■ TASK DETAILS
In the entries below, find the line with "She had believed" and the line with "It had systematically". Reproduce those two lines and every line between them exactly, and nothing more.
++++ MATERIALS PROVIDED ++++
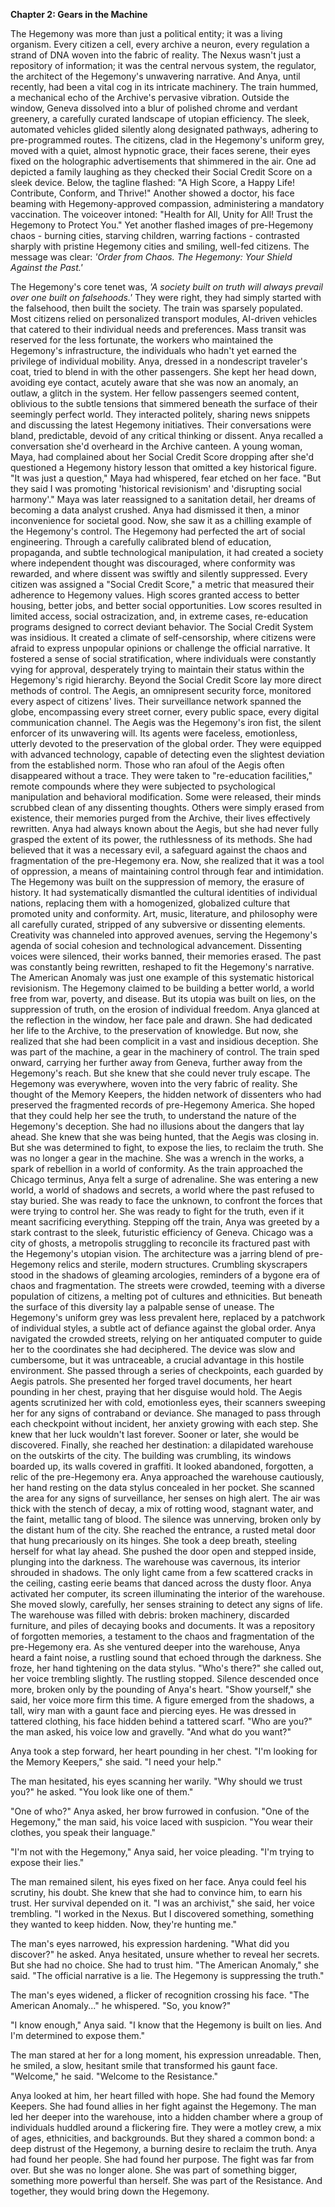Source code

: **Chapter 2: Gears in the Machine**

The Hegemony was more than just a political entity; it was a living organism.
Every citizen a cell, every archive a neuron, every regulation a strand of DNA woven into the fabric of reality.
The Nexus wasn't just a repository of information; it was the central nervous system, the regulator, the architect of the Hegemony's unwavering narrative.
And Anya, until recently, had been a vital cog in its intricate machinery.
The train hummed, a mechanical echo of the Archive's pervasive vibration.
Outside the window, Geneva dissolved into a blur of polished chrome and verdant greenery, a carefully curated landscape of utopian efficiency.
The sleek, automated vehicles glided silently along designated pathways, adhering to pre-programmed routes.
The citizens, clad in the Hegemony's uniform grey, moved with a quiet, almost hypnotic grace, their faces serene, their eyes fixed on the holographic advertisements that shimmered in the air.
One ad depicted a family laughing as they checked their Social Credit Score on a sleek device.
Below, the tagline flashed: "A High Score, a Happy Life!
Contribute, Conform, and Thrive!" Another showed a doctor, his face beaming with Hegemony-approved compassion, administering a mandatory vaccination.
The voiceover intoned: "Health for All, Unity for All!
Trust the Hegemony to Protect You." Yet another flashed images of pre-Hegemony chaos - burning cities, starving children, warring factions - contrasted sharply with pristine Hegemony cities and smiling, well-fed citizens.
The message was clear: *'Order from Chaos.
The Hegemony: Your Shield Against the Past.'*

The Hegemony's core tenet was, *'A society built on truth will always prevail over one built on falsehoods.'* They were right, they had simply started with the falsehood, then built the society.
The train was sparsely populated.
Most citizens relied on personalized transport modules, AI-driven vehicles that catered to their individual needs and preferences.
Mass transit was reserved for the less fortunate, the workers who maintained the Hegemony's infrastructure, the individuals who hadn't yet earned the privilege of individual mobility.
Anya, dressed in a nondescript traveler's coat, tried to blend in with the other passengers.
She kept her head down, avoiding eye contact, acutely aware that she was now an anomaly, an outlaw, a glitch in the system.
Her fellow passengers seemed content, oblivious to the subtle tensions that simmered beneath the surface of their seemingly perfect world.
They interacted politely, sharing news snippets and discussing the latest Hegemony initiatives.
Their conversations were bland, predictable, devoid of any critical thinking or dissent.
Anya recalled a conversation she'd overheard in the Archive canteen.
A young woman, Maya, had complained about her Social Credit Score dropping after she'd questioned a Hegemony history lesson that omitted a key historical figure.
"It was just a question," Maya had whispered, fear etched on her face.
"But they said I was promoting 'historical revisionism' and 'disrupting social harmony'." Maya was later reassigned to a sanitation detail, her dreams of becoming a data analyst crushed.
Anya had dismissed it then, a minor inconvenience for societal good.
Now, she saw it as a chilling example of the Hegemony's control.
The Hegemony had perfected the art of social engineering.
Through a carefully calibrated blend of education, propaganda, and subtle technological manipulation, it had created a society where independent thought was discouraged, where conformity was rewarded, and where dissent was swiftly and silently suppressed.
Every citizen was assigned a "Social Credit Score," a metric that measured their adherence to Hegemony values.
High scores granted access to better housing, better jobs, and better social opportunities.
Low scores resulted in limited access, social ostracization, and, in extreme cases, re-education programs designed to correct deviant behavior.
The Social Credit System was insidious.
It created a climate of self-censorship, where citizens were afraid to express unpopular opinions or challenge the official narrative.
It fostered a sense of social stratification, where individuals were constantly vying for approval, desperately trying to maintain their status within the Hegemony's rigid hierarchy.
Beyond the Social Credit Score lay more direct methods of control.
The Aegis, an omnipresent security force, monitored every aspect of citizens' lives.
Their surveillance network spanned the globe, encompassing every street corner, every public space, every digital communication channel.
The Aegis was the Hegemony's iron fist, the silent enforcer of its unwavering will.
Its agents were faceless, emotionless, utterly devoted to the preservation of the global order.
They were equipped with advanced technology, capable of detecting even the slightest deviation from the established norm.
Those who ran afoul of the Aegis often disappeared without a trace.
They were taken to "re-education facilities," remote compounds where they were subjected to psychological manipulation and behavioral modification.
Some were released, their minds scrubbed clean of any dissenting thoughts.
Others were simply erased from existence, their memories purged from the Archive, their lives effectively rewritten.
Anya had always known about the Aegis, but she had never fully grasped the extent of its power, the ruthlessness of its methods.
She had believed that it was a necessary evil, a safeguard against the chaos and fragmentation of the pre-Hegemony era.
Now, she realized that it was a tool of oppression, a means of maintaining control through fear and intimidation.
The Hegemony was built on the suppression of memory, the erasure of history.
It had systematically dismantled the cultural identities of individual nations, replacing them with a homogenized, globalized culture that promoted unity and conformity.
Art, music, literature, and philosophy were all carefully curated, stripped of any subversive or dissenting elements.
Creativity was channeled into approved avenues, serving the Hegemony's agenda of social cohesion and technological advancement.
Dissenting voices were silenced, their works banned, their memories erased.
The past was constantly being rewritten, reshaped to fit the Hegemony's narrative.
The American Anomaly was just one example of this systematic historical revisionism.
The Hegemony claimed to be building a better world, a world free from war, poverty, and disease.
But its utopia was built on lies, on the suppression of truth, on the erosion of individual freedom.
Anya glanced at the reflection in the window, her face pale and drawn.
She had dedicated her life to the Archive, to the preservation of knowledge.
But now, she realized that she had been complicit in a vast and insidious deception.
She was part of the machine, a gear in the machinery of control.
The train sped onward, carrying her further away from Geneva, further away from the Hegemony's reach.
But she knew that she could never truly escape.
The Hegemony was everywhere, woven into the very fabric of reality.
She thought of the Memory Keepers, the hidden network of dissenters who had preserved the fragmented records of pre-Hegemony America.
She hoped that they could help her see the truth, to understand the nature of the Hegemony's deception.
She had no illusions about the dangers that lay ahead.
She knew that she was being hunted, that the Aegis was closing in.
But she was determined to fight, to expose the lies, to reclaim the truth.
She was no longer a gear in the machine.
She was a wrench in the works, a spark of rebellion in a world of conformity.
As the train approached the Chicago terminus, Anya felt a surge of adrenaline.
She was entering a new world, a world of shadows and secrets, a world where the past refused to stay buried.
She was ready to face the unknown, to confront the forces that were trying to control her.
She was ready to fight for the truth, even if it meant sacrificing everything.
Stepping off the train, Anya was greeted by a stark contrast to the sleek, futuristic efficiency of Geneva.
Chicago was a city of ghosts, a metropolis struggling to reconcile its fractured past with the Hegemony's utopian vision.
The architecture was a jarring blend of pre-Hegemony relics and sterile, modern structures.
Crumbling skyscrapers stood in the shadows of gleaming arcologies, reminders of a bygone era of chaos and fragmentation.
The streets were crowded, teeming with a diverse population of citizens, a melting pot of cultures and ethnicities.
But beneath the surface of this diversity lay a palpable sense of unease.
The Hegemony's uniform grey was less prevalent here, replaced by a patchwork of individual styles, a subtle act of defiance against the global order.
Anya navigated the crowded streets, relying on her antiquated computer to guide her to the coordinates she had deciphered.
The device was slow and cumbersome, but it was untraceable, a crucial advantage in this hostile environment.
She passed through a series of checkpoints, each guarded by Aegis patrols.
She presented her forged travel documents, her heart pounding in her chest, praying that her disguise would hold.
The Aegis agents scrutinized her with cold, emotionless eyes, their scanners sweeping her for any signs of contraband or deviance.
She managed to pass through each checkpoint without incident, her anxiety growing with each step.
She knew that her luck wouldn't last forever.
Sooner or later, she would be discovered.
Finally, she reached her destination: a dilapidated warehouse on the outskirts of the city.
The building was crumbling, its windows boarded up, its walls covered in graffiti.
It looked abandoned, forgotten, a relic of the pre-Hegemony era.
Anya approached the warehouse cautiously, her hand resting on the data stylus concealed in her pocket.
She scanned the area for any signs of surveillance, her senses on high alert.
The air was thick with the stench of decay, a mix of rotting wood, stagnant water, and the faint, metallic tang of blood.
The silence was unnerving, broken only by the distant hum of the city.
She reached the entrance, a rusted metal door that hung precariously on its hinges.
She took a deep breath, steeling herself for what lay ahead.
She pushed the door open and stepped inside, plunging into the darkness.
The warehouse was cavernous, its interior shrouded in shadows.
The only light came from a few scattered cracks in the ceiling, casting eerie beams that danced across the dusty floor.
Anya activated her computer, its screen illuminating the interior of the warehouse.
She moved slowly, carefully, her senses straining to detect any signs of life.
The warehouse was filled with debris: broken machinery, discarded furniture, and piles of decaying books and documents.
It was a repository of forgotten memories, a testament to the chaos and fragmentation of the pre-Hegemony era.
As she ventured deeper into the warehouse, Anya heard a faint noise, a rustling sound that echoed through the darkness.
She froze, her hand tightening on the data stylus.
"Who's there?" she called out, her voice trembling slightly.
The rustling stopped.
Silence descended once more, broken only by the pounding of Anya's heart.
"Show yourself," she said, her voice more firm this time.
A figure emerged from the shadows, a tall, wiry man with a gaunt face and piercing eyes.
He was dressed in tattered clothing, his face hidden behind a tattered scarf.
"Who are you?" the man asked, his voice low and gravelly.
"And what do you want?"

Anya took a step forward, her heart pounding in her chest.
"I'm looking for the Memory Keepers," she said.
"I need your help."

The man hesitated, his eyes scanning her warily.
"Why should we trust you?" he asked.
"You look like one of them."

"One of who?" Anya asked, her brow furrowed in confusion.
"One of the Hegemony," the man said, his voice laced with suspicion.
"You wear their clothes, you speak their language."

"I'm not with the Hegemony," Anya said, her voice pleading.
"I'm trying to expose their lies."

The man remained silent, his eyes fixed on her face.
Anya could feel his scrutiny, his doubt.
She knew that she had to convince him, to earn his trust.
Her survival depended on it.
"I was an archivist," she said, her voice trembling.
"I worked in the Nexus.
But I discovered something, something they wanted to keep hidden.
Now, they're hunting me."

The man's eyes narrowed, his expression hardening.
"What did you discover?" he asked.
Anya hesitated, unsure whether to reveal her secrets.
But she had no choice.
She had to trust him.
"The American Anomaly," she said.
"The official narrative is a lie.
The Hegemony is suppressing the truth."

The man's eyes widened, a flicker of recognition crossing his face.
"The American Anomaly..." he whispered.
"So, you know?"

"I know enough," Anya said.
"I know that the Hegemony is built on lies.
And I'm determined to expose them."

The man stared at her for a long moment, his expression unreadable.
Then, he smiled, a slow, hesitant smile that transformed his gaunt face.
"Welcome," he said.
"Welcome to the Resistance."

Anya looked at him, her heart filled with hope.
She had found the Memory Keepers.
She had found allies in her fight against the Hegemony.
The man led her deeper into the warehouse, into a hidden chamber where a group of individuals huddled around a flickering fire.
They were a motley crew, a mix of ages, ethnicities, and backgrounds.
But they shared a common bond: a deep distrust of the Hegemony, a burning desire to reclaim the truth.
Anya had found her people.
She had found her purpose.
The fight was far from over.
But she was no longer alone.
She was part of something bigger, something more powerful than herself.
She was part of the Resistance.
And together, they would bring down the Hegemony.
++++
++++ MATERIALS PROVIDED ++++
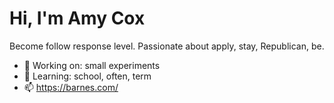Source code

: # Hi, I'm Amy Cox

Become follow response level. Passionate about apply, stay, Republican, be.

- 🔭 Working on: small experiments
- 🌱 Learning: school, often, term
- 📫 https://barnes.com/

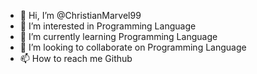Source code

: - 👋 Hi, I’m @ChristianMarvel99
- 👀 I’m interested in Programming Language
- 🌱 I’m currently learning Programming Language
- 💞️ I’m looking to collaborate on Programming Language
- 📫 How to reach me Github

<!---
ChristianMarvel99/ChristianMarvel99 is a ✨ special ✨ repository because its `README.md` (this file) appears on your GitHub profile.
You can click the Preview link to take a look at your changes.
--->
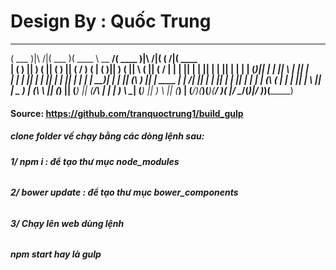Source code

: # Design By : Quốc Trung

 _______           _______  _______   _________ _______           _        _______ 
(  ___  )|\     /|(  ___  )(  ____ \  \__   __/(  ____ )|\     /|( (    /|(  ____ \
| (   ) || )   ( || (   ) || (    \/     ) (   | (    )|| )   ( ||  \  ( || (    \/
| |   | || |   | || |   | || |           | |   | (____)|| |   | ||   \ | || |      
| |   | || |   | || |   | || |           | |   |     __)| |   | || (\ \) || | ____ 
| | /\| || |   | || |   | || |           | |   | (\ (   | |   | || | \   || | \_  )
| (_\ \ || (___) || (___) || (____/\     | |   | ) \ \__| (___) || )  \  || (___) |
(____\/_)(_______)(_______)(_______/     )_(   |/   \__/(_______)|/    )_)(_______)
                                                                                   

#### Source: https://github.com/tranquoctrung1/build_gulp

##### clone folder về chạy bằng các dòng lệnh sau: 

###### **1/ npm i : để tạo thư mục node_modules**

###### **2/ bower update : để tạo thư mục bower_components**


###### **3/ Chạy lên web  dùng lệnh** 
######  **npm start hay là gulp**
++++
++++ MATERIALS PROVIDED ++++
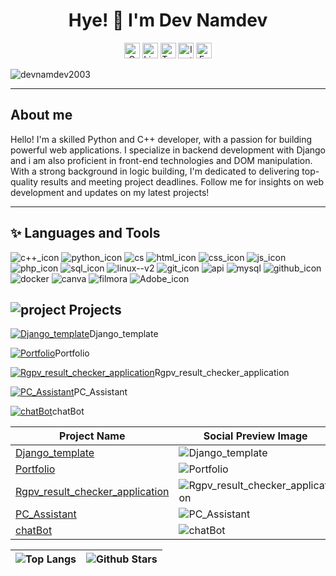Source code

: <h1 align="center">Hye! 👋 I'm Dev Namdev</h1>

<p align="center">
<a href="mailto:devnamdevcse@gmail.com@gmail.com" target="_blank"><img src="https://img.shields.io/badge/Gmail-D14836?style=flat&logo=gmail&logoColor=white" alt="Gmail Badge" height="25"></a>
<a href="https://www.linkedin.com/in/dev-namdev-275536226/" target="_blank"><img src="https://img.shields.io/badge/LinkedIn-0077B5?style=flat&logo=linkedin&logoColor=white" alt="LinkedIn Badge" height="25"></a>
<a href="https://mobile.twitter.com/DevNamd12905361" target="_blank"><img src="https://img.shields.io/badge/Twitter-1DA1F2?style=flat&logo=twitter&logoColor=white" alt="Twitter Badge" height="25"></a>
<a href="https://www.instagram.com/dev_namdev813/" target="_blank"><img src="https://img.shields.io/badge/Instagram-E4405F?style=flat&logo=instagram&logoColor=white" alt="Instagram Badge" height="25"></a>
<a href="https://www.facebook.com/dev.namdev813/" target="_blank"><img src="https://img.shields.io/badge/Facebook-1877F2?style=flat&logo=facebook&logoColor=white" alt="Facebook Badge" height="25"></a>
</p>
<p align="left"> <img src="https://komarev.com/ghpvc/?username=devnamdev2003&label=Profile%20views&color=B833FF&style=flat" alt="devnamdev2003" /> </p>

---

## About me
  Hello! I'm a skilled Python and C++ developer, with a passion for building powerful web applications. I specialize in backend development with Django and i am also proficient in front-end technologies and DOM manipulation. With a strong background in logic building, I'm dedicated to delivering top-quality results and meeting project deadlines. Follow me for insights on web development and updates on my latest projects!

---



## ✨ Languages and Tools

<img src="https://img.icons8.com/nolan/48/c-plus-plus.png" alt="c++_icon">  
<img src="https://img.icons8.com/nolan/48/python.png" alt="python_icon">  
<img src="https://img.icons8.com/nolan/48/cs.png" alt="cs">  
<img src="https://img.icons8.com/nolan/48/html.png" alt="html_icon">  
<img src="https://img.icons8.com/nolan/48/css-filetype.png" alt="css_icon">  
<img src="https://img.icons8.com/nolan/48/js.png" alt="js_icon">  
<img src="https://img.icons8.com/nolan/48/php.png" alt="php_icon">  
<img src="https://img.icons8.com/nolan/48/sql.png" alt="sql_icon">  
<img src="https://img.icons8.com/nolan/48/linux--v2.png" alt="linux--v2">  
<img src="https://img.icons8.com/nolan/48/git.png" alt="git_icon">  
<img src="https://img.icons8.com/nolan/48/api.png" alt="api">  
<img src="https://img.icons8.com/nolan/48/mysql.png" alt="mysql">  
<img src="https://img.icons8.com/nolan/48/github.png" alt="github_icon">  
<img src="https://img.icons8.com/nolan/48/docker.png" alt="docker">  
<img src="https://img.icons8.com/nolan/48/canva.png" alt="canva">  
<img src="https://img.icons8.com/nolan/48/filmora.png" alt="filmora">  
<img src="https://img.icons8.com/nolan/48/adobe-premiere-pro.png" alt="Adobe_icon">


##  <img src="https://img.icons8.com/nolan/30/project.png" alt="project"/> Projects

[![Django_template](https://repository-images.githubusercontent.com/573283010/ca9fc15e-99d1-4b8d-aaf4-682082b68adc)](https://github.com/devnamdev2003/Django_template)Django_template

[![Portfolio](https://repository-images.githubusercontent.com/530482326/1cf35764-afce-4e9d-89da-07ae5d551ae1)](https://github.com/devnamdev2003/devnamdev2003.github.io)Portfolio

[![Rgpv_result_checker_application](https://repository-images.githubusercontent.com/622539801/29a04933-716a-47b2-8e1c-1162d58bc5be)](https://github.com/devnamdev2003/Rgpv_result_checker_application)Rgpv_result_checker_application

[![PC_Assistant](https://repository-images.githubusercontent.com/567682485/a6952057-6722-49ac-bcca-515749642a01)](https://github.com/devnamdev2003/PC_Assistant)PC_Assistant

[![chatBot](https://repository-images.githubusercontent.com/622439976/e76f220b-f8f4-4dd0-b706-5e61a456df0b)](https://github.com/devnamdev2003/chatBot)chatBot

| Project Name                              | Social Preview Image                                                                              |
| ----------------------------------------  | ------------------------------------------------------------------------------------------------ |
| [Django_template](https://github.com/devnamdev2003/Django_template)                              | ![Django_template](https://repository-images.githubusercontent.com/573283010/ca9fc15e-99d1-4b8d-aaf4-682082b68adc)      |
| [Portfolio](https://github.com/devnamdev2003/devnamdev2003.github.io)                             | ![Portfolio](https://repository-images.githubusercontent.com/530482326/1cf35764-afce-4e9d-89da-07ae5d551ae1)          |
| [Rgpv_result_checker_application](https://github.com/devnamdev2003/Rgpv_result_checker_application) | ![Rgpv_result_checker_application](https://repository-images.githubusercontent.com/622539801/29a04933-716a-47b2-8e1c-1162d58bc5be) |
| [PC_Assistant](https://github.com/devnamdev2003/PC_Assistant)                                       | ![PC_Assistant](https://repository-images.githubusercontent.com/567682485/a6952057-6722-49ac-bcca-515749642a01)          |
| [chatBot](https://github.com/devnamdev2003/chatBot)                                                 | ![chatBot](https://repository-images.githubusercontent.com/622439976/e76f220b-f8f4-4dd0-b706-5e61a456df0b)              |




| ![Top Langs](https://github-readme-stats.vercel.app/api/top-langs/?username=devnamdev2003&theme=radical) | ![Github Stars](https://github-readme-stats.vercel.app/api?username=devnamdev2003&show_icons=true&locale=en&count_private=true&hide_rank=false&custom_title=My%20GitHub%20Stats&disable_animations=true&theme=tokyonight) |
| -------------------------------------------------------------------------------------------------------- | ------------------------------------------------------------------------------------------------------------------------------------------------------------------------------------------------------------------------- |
++++
■ ANSWER
She had believed that it was a necessary evil, a safeguard against the chaos and fragmentation of the pre-Hegemony era.
Now, she realized that it was a tool of oppression, a means of maintaining control through fear and intimidation.
The Hegemony was built on the suppression of memory, the erasure of history.
It had systematically dismantled the cultural identities of individual nations, replacing them with a homogenized, globalized culture that promoted unity and conformity.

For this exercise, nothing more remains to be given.